Linear thinking was common. People used the same tools. It was a linear life in that not much happened. When something did happen in the other parts of the world, news did not spread. A common man’s tools didn’t improve every year, and he probably couldn’t afford most of the existing technology. Options were limited, as you most likely followed the profession that was handed down to you by your family.
Local thinking was also prevalent. People lived in the same location, first as hunters and gatherers, later as peasants or laborers. People’s place of birth determined their life’s path. The world that they entered at birth looked almost the same when they died. Today, we are yearning to discover the stars, but it wasn’t that long ago when people yearned to explore a new continent. A discovery in one part of the world could never be instantly transmitted everywhere else. For the most part, people were unaware of each other’s existence. Only when satellite imagery was applied to cartography in the 20th century could we say our planet has been fully discovered. We live in a global world that requires a different type of thinking.
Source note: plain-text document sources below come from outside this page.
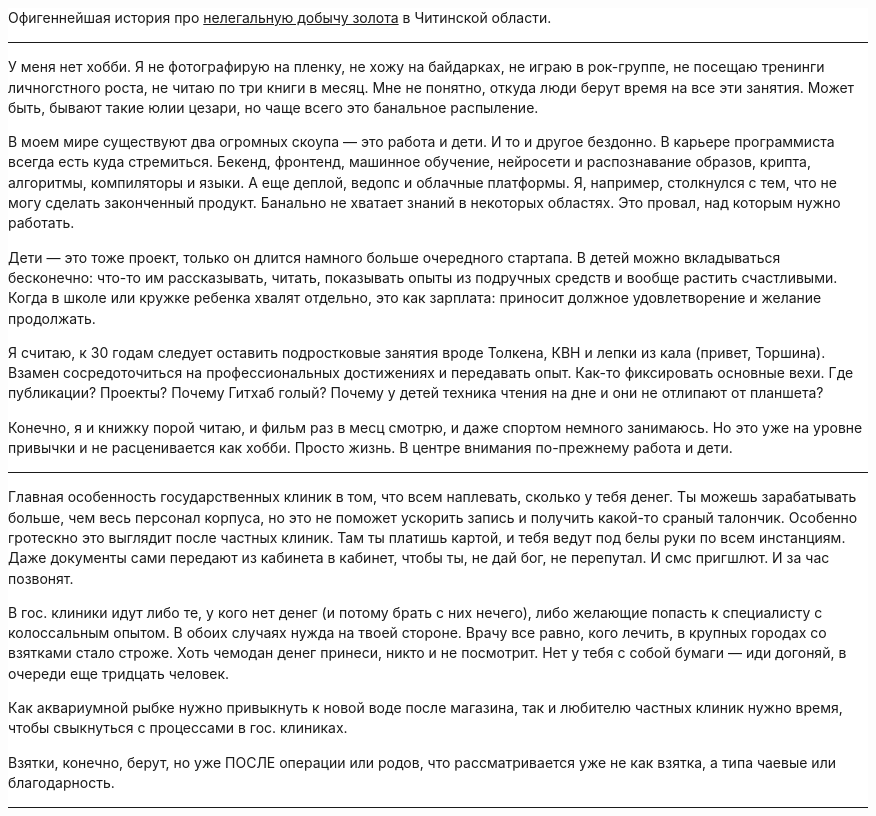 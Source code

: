 [gold]: https://meduza.io/feature/2018/04/20/ne-budet-zolota-nachnutsya-ubiystva

Офигеннейшая история про [нелегальную добычу золота][gold] в Читинской области.

***

У меня нет хобби. Я не фотографирую на пленку, не хожу на байдарках, не играю в
рок-группе, не посещаю тренинги личногстного роста, не читаю по три книги в
месяц. Мне не понятно, откуда люди берут время на все эти занятия. Может быть,
бывают такие юлии цезари, но чаще всего это банальное распыление.

В моем мире существуют два огромных скоупа — это работа и дети. И то и другое
бездонно. В карьере программиста всегда есть куда стремиться. Бекенд, фронтенд,
машинное обучение, нейросети и распознавание образов, крипта, алгоритмы,
компиляторы и языки. А еще деплой, ведопс и облачные платформы. Я, например,
столкнулся с тем, что не могу сделать законченный продукт. Банально не хватает
знаний в некоторых областях. Это провал, над которым нужно работать.

Дети — это тоже проект, только он длится намного больше очередного стартапа. В
детей можно вкладываться бесконечно: что-то им рассказывать, читать, показывать
опыты из подручных средств и вообще растить счастливыми. Когда в школе или
кружке ребенка хвалят отдельно, это как зарплата: приносит должное
удовлетворение и желание продолжать.

Я считаю, к 30 годам следует оставить подростковые занятия вроде Толкена, КВН и
лепки из кала (привет, Торшина). Взамен сосредоточиться на профессиональных
достижениях и передавать опыт. Как-то фиксировать основные вехи. Где публикации?
Проекты? Почему Гитхаб голый? Почему у детей техника чтения на дне и они не
отлипают от планшета?

Конечно, я и книжку порой читаю, и фильм раз в месц смотрю, и даже спортом
немного занимаюсь. Но это уже на уровне привычки и не расценивается как
хобби. Просто жизнь. В центре внимания по-прежнему работа и дети.

***

Главная особенность государственных клиник в том, что всем наплевать, сколько у
тебя денег. Ты можешь зарабатывать больше, чем весь персонал корпуса, но это не
поможет ускорить запись и получить какой-то сраный талончик. Особенно гротескно
это выглядит после частных клиник. Там ты платишь картой, и тебя ведут под белы
руки по всем инстанциям. Даже документы сами передают из кабинета в кабинет,
чтобы ты, не дай бог, не перепутал. И смс пригшлют. И за час позвонят.

В гос. клиники идут либо те, у кого нет денег (и потому брать с них нечего),
либо желающие попасть к специалисту с колоссальным опытом. В обоих случаях нужда
на твоей стороне. Врачу все равно, кого лечить, в крупных городах со взятками
стало строже. Хоть чемодан денег принеси, никто и не посмотрит. Нет у тебя с
собой бумаги — иди догоняй, в очереди еще тридцать человек.

Как аквариумной рыбке нужно привыкнуть к новой воде после магазина, так и
любителю частных клиник нужно время, чтобы свыкнуться с процессами в
гос. клиниках.

Взятки, конечно, берут, но уже ПОСЛЕ операции или родов, что рассматривается уже
не как взятка, а типа чаевые или благодарность.

***


[channel]: tg://resolve?domain=igrishaev_blog
[tinkoff]: https://journal.tinkoff.ru/30/
[money]: http://grishaev.me/money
Consider this story of the three starving soldiers. When they visit a town, everyone hides their food. One of them gets an idea and pleads with one of the neighbors if they could use her cauldron and firewood to make a stone soup. The woman agrees, as she is intrigued by the idea. The soldiers gather stones and water and start to make the stone soup. As the news spreads, people gather around the soup; some ask if they can help and offer ingredients. Some offered potatoes, others carrots, one offered garlic — until the soup was ready to eat.
Envy sustains the scarcity mindset because we constantly think that we are missing out. Like the soldiers we need to shun a scarcity mindset, and focus on the resources we do have, and the opportunities in front of us that we can take right now, instead of seeing how much or how little we have in comparison to others.
Every day, I get a reminder that asks me what I am grateful for. Often I realize that I have more than I need. A scarcity mindset limits our options. Instead, we must wake up to the changes that are happening in the world and think in abundance. That starts by appreciating more of what we already have.